Almost 15 months have passed since Google announced that they were shuttering Google Reader, and yesterday marked the one year anniversary of its demise. Mashable was the first to notice the anniversary, and they inspired me to look back and see just how much has changed.
I for one am still reading RSS feeds in much the same way I did the day before Google announced the Readerpocalypse, but while I have stood still the industry as a whole has changed.
In the months following the March announcement, dozens of existing feed readers came out of the woodwork or were launched in response to the news. Everyone from Digg to AOL launched a feed reader (and even Zite and Flipboard made plays for former Google Reader users). Some of the news readers were good, others were bad, but of the multitude only one managed to end up on top.

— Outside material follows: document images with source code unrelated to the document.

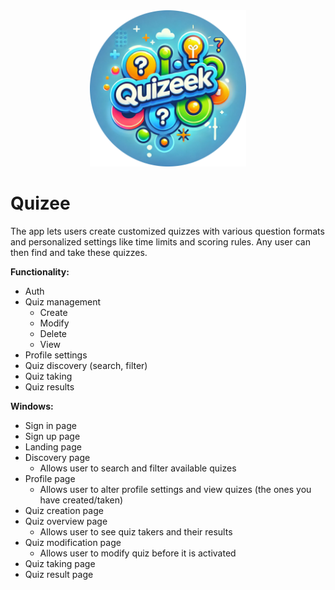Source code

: <div style="text-align: center;">
  <img src="branding/logo-circle.svg" width="250" />
</div>

# Quizee

The app lets users create customized quizzes with various question formats and personalized settings like time limits and scoring rules. Any user can then find and take these quizzes.

**Functionality:**

- Auth
- Quiz management
  - Create
  - Modify
  - Delete
  - View
- Profile settings
- Quiz discovery (search, filter)
- Quiz taking
- Quiz results

**Windows:**

- Sign in page
- Sign up page
- Landing page
- Discovery page
  - Allows user to search and filter available quizes
- Profile page
  - Allows user to alter profile settings and view quizes (the ones you have created/taken)
- Quiz creation page
- Quiz overview page
  - Allows user to see quiz takers and their results
- Quiz modification page
  - Allows user to modify quiz before it is activated
- Quiz taking page
- Quiz result page
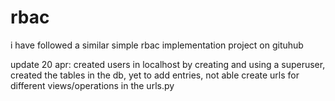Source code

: # rbac
i have followed a similar simple rbac implementation project on gituhub

update 20 apr: created users in localhost by creating and using a superuser, created the tables in the db, yet to add entries, not able create urls for different views/operations in the urls.py
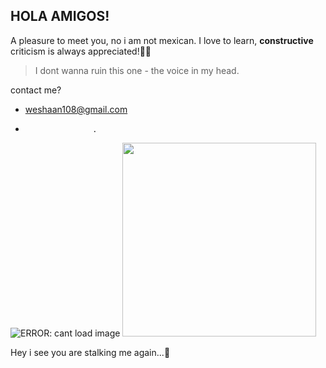 ## HOLA AMIGOS! ##
A pleasure to meet you, no i am not mexican. 
I love to learn, **constructive** criticism is always appreciated!🚀🤘
> I dont wanna ruin this one - the voice in my head.

contact me? 
- weshaan108@gmail.com 
-                    .
![ERROR: cant load image](https://media.giphy.com/media/ycnZqQLGjv8ie7soSH/giphy.gif)
<img src="https://media.giphy.com/media/Ll22OhMLAlVDb8UQWe/giphy.gif" width="310" height="310"/>
<!--![ERROR: cant load image](https://media.giphy.com/media/Ll22OhMLAlVDb8UQWe/giphy.gif =250x250)--->
Hey i see you are stalking me again...👀

<!---
weshaan/weshaan is a ✨ special ✨ repository because its `README.md` (this file) appears on your GitHub profile.
You can click the Preview link to take a look at your changes.
--->
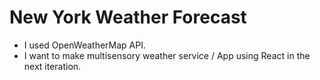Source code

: # New York Weather Forecast
- I used OpenWeatherMap API.
- I want to make multisensory weather service / App using React in the next iteration.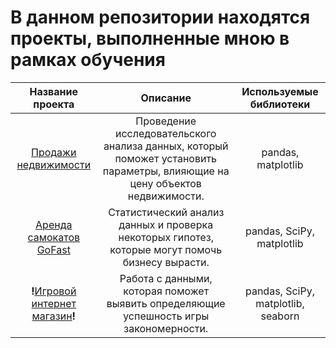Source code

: # В данном репозитории находятся проекты, выполненные мною в рамках обучения 

| Название проекта       | Описание                                                                                    | Используемые библиотеки     |
| :--------------------: | :---------------------:                                                                     |:---------------------------:|
| [Продажи недвижимости](https://github.com/endjphilip/projects/tree/main/apart_sales) | Проведение исследовательского анализа данных, который поможет установить параметры, влияющие на цену объектов недвижимости. | pandas, matplotlib |
| [Аренда самокатов GoFast](https://github.com/endjphilip/projects/tree/main/GoFast) | Статистический анализ данных и проверка некоторых гипотез, которые могут помочь бизнесу вырасти. | pandas, SciPy, matplotlib |
| **!**[Игровой интернет магазин](https://github.com/endjphilip/projects/tree/main/Stream4ik)**!** | Работа с данными, которая поможет выявить определяющие успешность игры закономерности. | pandas, SciPy, matplotlib, seaborn
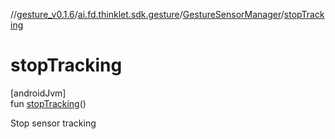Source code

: //[gesture_v0.1.6](../../../index.md)/[ai.fd.thinklet.sdk.gesture](../index.md)/[GestureSensorManager](index.md)/[stopTracking](stop-tracking.md)

# stopTracking

[androidJvm]\
fun [stopTracking](stop-tracking.md)()

Stop sensor tracking
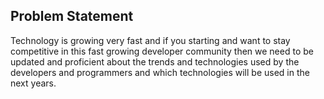 ## Problem Statement
Technology is growing very fast and if you starting and want to stay competitive in this fast growing developer community then we need to be updated and proficient about 
the trends and technologies used by the developers and programmers and which technologies will be used in the next years.
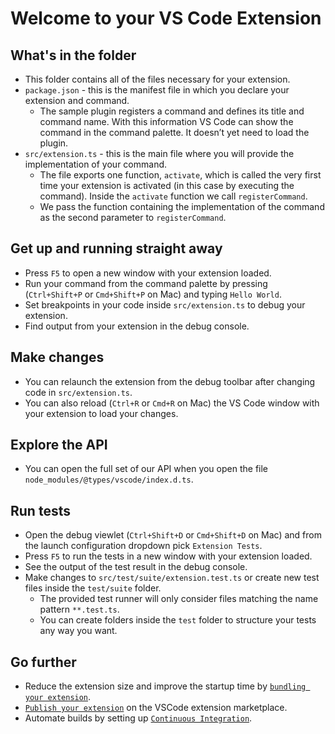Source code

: # Welcome to your VS Code Extension

## What's in the folder

-   This folder contains all of the files necessary for your extension.
-   `package.json` - this is the manifest file in which you declare your
    extension and command.
    -   The sample plugin registers a command and defines its title and command
        name. With this information VS Code can show the command in the command
        palette. It doesn’t yet need to load the plugin.
-   `src/extension.ts` - this is the main file where you will provide the
    implementation of your command.
    -   The file exports one function, `activate`, which is called the very
        first time your extension is activated (in this case by executing the
        command). Inside the `activate` function we call `registerCommand`.
    -   We pass the function containing the implementation of the command as the
        second parameter to `registerCommand`.

## Get up and running straight away

-   Press `F5` to open a new window with your extension loaded.
-   Run your command from the command palette by pressing (`Ctrl+Shift+P` or
    `Cmd+Shift+P` on Mac) and typing `Hello World`.
-   Set breakpoints in your code inside `src/extension.ts` to debug your
    extension.
-   Find output from your extension in the debug console.

## Make changes

-   You can relaunch the extension from the debug toolbar after changing code in
    `src/extension.ts`.
-   You can also reload (`Ctrl+R` or `Cmd+R` on Mac) the VS Code window with
    your extension to load your changes.

## Explore the API

-   You can open the full set of our API when you open the file
    `node_modules/@types/vscode/index.d.ts`.

## Run tests

-   Open the debug viewlet (`Ctrl+Shift+D` or `Cmd+Shift+D` on Mac) and from the
    launch configuration dropdown pick `Extension Tests`.
-   Press `F5` to run the tests in a new window with your extension loaded.
-   See the output of the test result in the debug console.
-   Make changes to `src/test/suite/extension.test.ts` or create new test files
    inside the `test/suite` folder.
    -   The provided test runner will only consider files matching the name
        pattern `**.test.ts`.
    -   You can create folders inside the `test` folder to structure your tests
        any way you want.

## Go further

-   Reduce the extension size and improve the startup time by
    [`bundling your extension`](https://code.visualstudio.com/api/working-with-extensions/bundling-extension).
-   [`Publish your extension`](https://code.visualstudio.com/api/working-with-extensions/publishing-extension)
    on the VSCode extension marketplace.
-   Automate builds by setting up
    [`Continuous Integration`](https://code.visualstudio.com/api/working-with-extensions/continuous-integration).
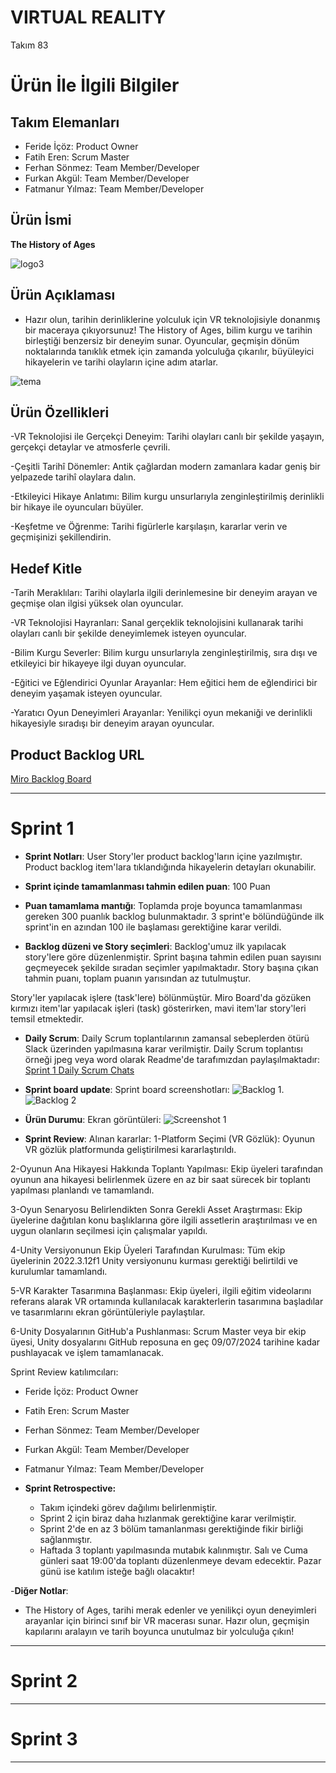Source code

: # **VIRTUAL REALITY**

Takım 83

# Ürün İle İlgili Bilgiler

## Takım Elemanları

- Feride İçöz: Product Owner
- Fatih Eren: Scrum Master
- Ferhan Sönmez: Team Member/Developer
- Furkan Akgül: Team Member/Developer
- Fatmanur Yılmaz: Team Member/Developer

## Ürün İsmi

**The History of Ages**

![logo3](https://github.com/GoogleOUAgrup83/grup83bootcamp/assets/73022743/7690b0ed-b74b-4d03-8c57-067015766d1c)


## Ürün Açıklaması

- Hazır olun, tarihin derinliklerine yolculuk için VR teknolojisiyle donanmış bir maceraya çıkıyorsunuz! The History of Ages, bilim kurgu ve tarihin birleştiği benzersiz bir deneyim sunar. Oyuncular, geçmişin dönüm noktalarında tanıklık etmek için zamanda yolculuğa çıkarılır, büyüleyici hikayelerin ve tarihi olayların içine adım atarlar.

  
![tema](https://github.com/GoogleOUAgrup83/grup83bootcamp/assets/73022743/fb261cd8-5dc2-4c38-a56d-ede02d57fffc)


## Ürün Özellikleri

-VR Teknolojisi ile Gerçekçi Deneyim: Tarihi olayları canlı bir şekilde yaşayın, gerçekçi detaylar ve atmosferle çevrili.

-Çeşitli Tarihî Dönemler: Antik çağlardan modern zamanlara kadar geniş bir yelpazede tarihî olaylara dalın.

-Etkileyici Hikaye Anlatımı: Bilim kurgu unsurlarıyla zenginleştirilmiş derinlikli bir hikaye ile oyuncuları büyüler.

-Keşfetme ve Öğrenme: Tarihi figürlerle karşılaşın, kararlar verin ve geçmişinizi şekillendirin.

## Hedef Kitle

-Tarih Meraklıları: Tarihi olaylarla ilgili derinlemesine bir deneyim arayan ve geçmişe olan ilgisi yüksek olan oyuncular.

-VR Teknolojisi Hayranları: Sanal gerçeklik teknolojisini kullanarak tarihi olayları canlı bir şekilde deneyimlemek isteyen oyuncular.

-Bilim Kurgu Severler: Bilim kurgu unsurlarıyla zenginleştirilmiş, sıra dışı ve etkileyici bir hikayeye ilgi duyan oyuncular.

-Eğitici ve Eğlendirici Oyunlar Arayanlar: Hem eğitici hem de eğlendirici bir deneyim yaşamak isteyen oyuncular.

-Yaratıcı Oyun Deneyimleri Arayanlar: Yenilikçi oyun mekaniği ve derinlikli hikayesiyle sıradışı bir deneyim arayan oyuncular.

## Product Backlog URL

[Miro Backlog Board](https://miro.com/app/board/uXjVK2Skvos=/?share_link_id=491039308813)

---

# Sprint 1

- **Sprint Notları**: User Story'ler product backlog'ların içine yazılmıştır. Product backlog item'lara tıklandığında hikayelerin detayları okunabilir.

- **Sprint içinde tamamlanması tahmin edilen puan**: 100 Puan

- **Puan tamamlama mantığı**: Toplamda proje boyunca tamamlanması gereken 300 puanlık backlog bulunmaktadır. 3 sprint'e bölündüğünde ilk sprint'in en azından 100 ile başlaması gerektiğine karar verildi.

- **Backlog düzeni ve Story seçimleri**: Backlog'umuz ilk yapılacak story'lere göre düzenlenmiştir. Sprint başına tahmin edilen puan sayısını geçmeyecek şekilde sıradan seçimler yapılmaktadır. Story başına çıkan tahmin puanı, toplam puanın yarısından az tutulmuştur. 

Story'ler yapılacak işlere (task'lere) bölünmüştür. Miro Board'da gözüken kırmızı item'lar yapılacak işleri (task) gösterirken, mavi item'lar story'leri temsil etmektedir.

- **Daily Scrum**: Daily Scrum toplantılarının zamansal sebeplerden ötürü Slack üzerinden yapılmasına karar verilmiştir. Daily Scrum toplantısı örneği jpeg veya word olarak Readme'de tarafımızdan paylaşılmaktadır: [Sprint 1 Daily Scrum Chats](https://docs.google.com/document/d/1d30VBmPUvaZGF7qhi1c_idd3IozRIp1sjcONuemrcm0/edit?usp=sharing)

- **Sprint board update**: Sprint board screenshotları: 
![Backlog 1](https://github.com/GoogleOUAgrup83/grup83bootcamp/assets/73022743/a37d611a-78d9-4b80-a003-31941fa2c72a).
![Backlog 2](https://github.com/GoogleOUAgrup83/grup83bootcamp/assets/73022743/555ad2ed-2e07-4cf7-ae6d-75742150451b) 

- **Ürün Durumu**: Ekran görüntüleri:
  ![Screenshot 1](https://github.com/GoogleOUAgrup83/grup83bootcamp/assets/73022743/1a357553-693c-4f4b-9afd-8f52ac369c10)

- **Sprint Review**: 
Alınan kararlar:
1-Platform Seçimi (VR Gözlük): Oyunun VR gözlük platformunda geliştirilmesi kararlaştırıldı.

2-Oyunun Ana Hikayesi Hakkında Toplantı Yapılması: Ekip üyeleri tarafından oyunun ana hikayesi belirlenmek üzere en az bir saat sürecek bir toplantı yapılması planlandı ve tamamlandı.

3-Oyun Senaryosu Belirlendikten Sonra Gerekli Asset Araştırması: Ekip üyelerine dağıtılan konu başlıklarına göre ilgili assetlerin araştırılması ve en uygun olanların seçilmesi için çalışmalar yapıldı.

4-Unity Versiyonunun Ekip Üyeleri Tarafından Kurulması: Tüm ekip üyelerinin 2022.3.12f1 Unity versiyonunu kurması gerektiği belirtildi ve kurulumlar tamamlandı.

5-VR Karakter Tasarımına Başlanması: Ekip üyeleri, ilgili eğitim videolarını referans alarak VR ortamında kullanılacak karakterlerin tasarımına başladılar ve tasarımlarını ekran görüntüleriyle paylaştılar.

6-Unity Dosyalarının GitHub'a Pushlanması: Scrum Master veya bir ekip üyesi, Unity dosyalarını GitHub reposuna en geç 09/07/2024 tarihine kadar pushlayacak ve işlem tamamlanacak. 

Sprint Review katılımcıları:
- Feride İçöz: Product Owner
- Fatih Eren: Scrum Master
- Ferhan Sönmez: Team Member/Developer
- Furkan Akgül: Team Member/Developer
- Fatmanur Yılmaz: Team Member/Developer

- **Sprint Retrospective:**
  - Takım içindeki görev dağılımı belirlenmiştir. 
  - Sprint 2 için biraz daha hızlanmak gerektiğine karar verilmiştir.
  - Sprint 2'de en az 3 bölüm tamanlanması gerektiğinde fikir birliği sağlanmıştır.
  - Haftada 3 toplantı yapılmasında mutabık kalınmıştır. Salı ve Cuma günleri saat 19:00'da toplantı düzenlenmeye devam edecektir. Pazar günü ise katılım isteğe bağlı olacaktır!

-**Diğer Notlar**:
- The History of Ages, tarihi merak edenler ve yenilikçi oyun deneyimleri arayanlar için birinci sınıf bir VR macerası sunar. Hazır olun, geçmişin kapılarını aralayın ve tarih boyunca unutulmaz bir yolculuğa çıkın!

---

# Sprint 2


---

# Sprint 3

---
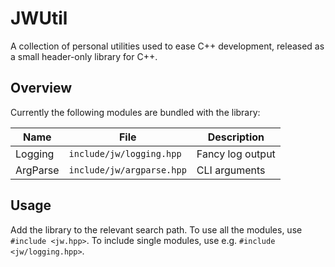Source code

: # JWUtil

A collection of personal utilities used to ease C++ development, released as a small header-only library for C++.

## Overview

Currently the following modules are bundled with the library:

| Name     | File                      | Description      |
| -------- | ------------------------- | ---------------- |
| Logging  | `include/jw/logging.hpp`  | Fancy log output |
| ArgParse | `include/jw/argparse.hpp` | CLI arguments    |

## Usage

Add the library to the relevant search path. To use all the modules, use `#include <jw.hpp>`. To include single modules, use e.g. `#include <jw/logging.hpp>`.
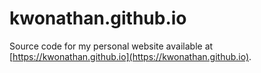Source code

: # kwonathan.github.io

Source code for my personal website available at [https://kwonathan.github.io](https://kwonathan.github.io).
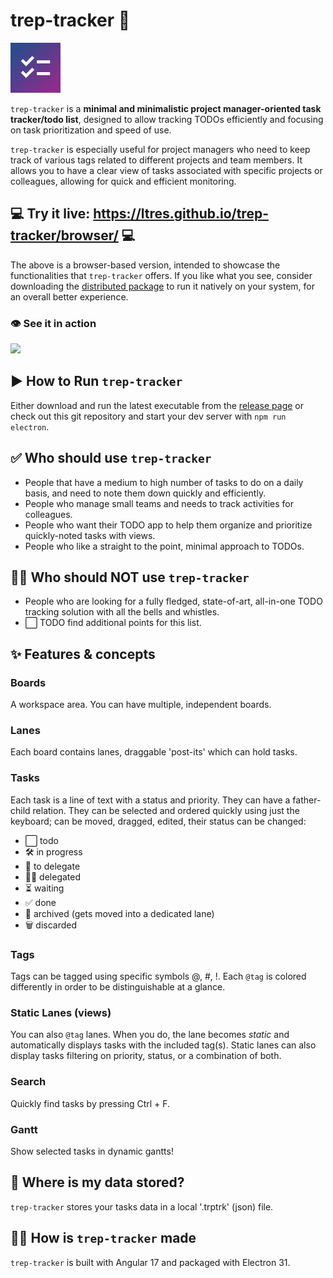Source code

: # trep-tracker 📝
![trep-tracker icon](https://github.com/ltres/trep-tracker/blob/2b75c545cfd54d2a2c7a49a9df2060537a59db21/src/assets/icon/ios/AppIcon-40%402x~ipad.png)

`trep-tracker` is a **minimal and minimalistic project manager-oriented task tracker/todo list**, designed to allow tracking TODOs efficiently and focusing on task prioritization and speed of use.

`trep-tracker` is especially useful for project managers who need to keep track of various tags related to different projects and team members. 
It allows you to have a clear view of tasks associated with specific projects or colleagues, allowing for quick and efficient monitoring.

## 💻 Try it live: <a href="https://ltres.github.io/trep-tracker/browser/" target="_blank">https://ltres.github.io/trep-tracker/browser/</a> 💻
The above is a browser-based version, intended to showcase the functionalities that `trep-tracker` offers. 
If you like what you see, consider downloading the <a href="https://github.com/ltres/trep-tracker/releases">distributed package</a> to run it natively on your system, for an overall better experience.

### 👁️ See it in action
<img src="https://github.com/ltres/trep-tracker/blob/5b2da12eaede7f92c450430c569b2dc39f6553ec/src/assets/readme/trep-tracker-31-07-2024.gif" width="850" />

## ▶️ How to Run `trep-tracker`
Either download and run the latest executable from the <a href="https://github.com/ltres/trep-tracker/releases">release page</a> or check out this git repository and start your dev server with `npm run electron`.

## ✅ Who should use `trep-tracker`
- People that have a medium to high number of tasks to do on a daily basis, and need to note them down quickly and efficiently. 
- People who manage small teams and needs to track activities for colleagues.
- People who want their TODO app to help them organize and prioritize quickly-noted tasks with views.
- People who like a straight to the point, minimal approach to TODOs. 

## 🙅‍♂️ Who should NOT use `trep-tracker`
- People who are looking for a fully fledged, state-of-art, all-in-one TODO tracking solution with all the bells and whistles. 
- ⬜ TODO find additional points for this list. 

## ✨ Features & concepts
### **Boards**
A workspace area. You can have multiple, independent boards.
### **Lanes**
Each board contains lanes, draggable 'post-its' which can hold tasks.
### **Tasks**
Each task is a line of text with a status and priority. 
They can have a father-child relation. 
They can be selected and ordered quickly using just the keyboard; can be moved, dragged, edited, their status can be changed:
  - ⬜ todo
  - 🛠️ in progress
  - 🙇 to delegate
  - 👦🏼 delegated
  - ⏳ waiting
  - ✅ done
  - 📂 archived (gets moved into a dedicated lane)
  - 🗑️ discarded
### **Tags**
Tags can be tagged using specific symbols @, #, !. Each `@tag` is colored differently in order to be distinguishable at a glance.
### **Static Lanes (views)**
You can also `@tag` lanes. When you do, the lane becomes *static* and automatically displays tasks with the included tag(s). Static lanes can also display tasks filtering on priority, status, or a combination of both.
### **Search**
Quickly find tasks by pressing Ctrl + F.
### **Gantt**
Show selected tasks in dynamic gantts!

## 🧾 Where is my data stored?
`trep-tracker` stores your tasks data in a local '.trptrk' (json) file.

## 👨‍💻 How is `trep-tracker` made
`trep-tracker` is built with Angular 17 and packaged with Electron 31.
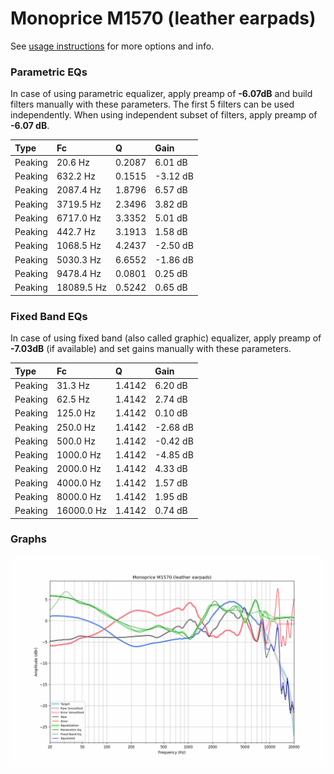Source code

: # Monoprice M1570 (leather earpads)
See [usage instructions](https://github.com/jaakkopasanen/AutoEq#usage) for more options and info.

### Parametric EQs
In case of using parametric equalizer, apply preamp of **-6.07dB** and build filters manually
with these parameters. The first 5 filters can be used independently.
When using independent subset of filters, apply preamp of **-6.07 dB**.

| Type    | Fc         |      Q | Gain     |
|:--------|:-----------|:-------|:---------|
| Peaking | 20.6 Hz    | 0.2087 | 6.01 dB  |
| Peaking | 632.2 Hz   | 0.1515 | -3.12 dB |
| Peaking | 2087.4 Hz  | 1.8796 | 6.57 dB  |
| Peaking | 3719.5 Hz  | 2.3496 | 3.82 dB  |
| Peaking | 6717.0 Hz  | 3.3352 | 5.01 dB  |
| Peaking | 442.7 Hz   | 3.1913 | 1.58 dB  |
| Peaking | 1068.5 Hz  | 4.2437 | -2.50 dB |
| Peaking | 5030.3 Hz  | 6.6552 | -1.86 dB |
| Peaking | 9478.4 Hz  | 0.0801 | 0.25 dB  |
| Peaking | 18089.5 Hz | 0.5242 | 0.65 dB  |

### Fixed Band EQs
In case of using fixed band (also called graphic) equalizer, apply preamp of **-7.03dB**
(if available) and set gains manually with these parameters.

| Type    | Fc         |      Q | Gain     |
|:--------|:-----------|:-------|:---------|
| Peaking | 31.3 Hz    | 1.4142 | 6.20 dB  |
| Peaking | 62.5 Hz    | 1.4142 | 2.74 dB  |
| Peaking | 125.0 Hz   | 1.4142 | 0.10 dB  |
| Peaking | 250.0 Hz   | 1.4142 | -2.68 dB |
| Peaking | 500.0 Hz   | 1.4142 | -0.42 dB |
| Peaking | 1000.0 Hz  | 1.4142 | -4.85 dB |
| Peaking | 2000.0 Hz  | 1.4142 | 4.33 dB  |
| Peaking | 4000.0 Hz  | 1.4142 | 1.57 dB  |
| Peaking | 8000.0 Hz  | 1.4142 | 1.95 dB  |
| Peaking | 16000.0 Hz | 1.4142 | 0.74 dB  |

### Graphs
![](./Monoprice%20M1570%20(leather%20earpads).png)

On the day before the announcement, Feedly had a set of reading themes which were prettier than they were functional, and a service which was dependent on Google Reader. But they had 3 aces up their sleeve; a crack marketing dept, a beta project which would enable Feedly to break free of Google Reader, and the engineering talent to back it up.
In 3 weeks Feedly grew from 4 million users to 7 million, eventually growing to 15 million users and 24,000 paying customers in February 2014 and earning the crown of leading Google Reader replacement.
Feedly took that title because they had the tech and luck, but not all feed readers were as blessed by the demise of Google Reader. Some were unable to cope with the growth, while others were acquired.
The Old Reader, for example, was a niche service with 10,000 users the day before the announcement, and 130,000 users a week later. The team behind that service were left scrambling to keep it functional as it ballooned to 420,000. The Old Reader came perilously close to being shut down before being sold to a new owner which had the skills and funds to keep it operational.
And they’re not the only ones to be acquired; LinkedIn surprised us all when they acquired Pulse in April 2013. But when Flipboard acquired Zite in March 2014, I doubt anyone was surprised. Both of these services had made bids for casual readers, but with over 100 million users Flipboard was by far the larger service.
In the year since they bought it, LinkedIn used Pulse to build LinkedIn’s own internal blogging platform, but they’re not the only one to make a nontraditional play for the attention of readers.
In addition to trying to push readers into finding new content on Google Now and Google+, Google also launched Google Newsstand in November 2013. The new app combined the Flipboard-esque Google Currents with the existing Google Magazines app, giving readers a single place to read both the content they paid to subscribe to and the articles which Google found for them.
Shortly after Google announced the Readerpocalypse, many pundits proclaimed that the end of Google Reader as a sign of the imminent death of RSS feeds as redundant and outdated tech. But a year later and all that I can see that is different is that Zite is now Flipboard, Google Newsstand is now Zite, and Feedly is now Google Reader.
There are also incremental changes, including the increased reliance on robot reporters and and the changes to platforms like Medium as they grow, but those are really incidental to the closure of Google Reader.
It’s been some 15 months since the announcement and aside from the changing of name tags (and the fragmentation of the market among dozens of small competitors), I would say that little has changed in the news reader market. People are still using news reader apps, and some readers are paying for the service (but that’s not new).
Or am I wrong? Tell me, did the end of Google Reader drastically change your reading habits? How do you follow the news?
P.S. If I missed an important event that should have been mentioned in this post, please let me know in the comments.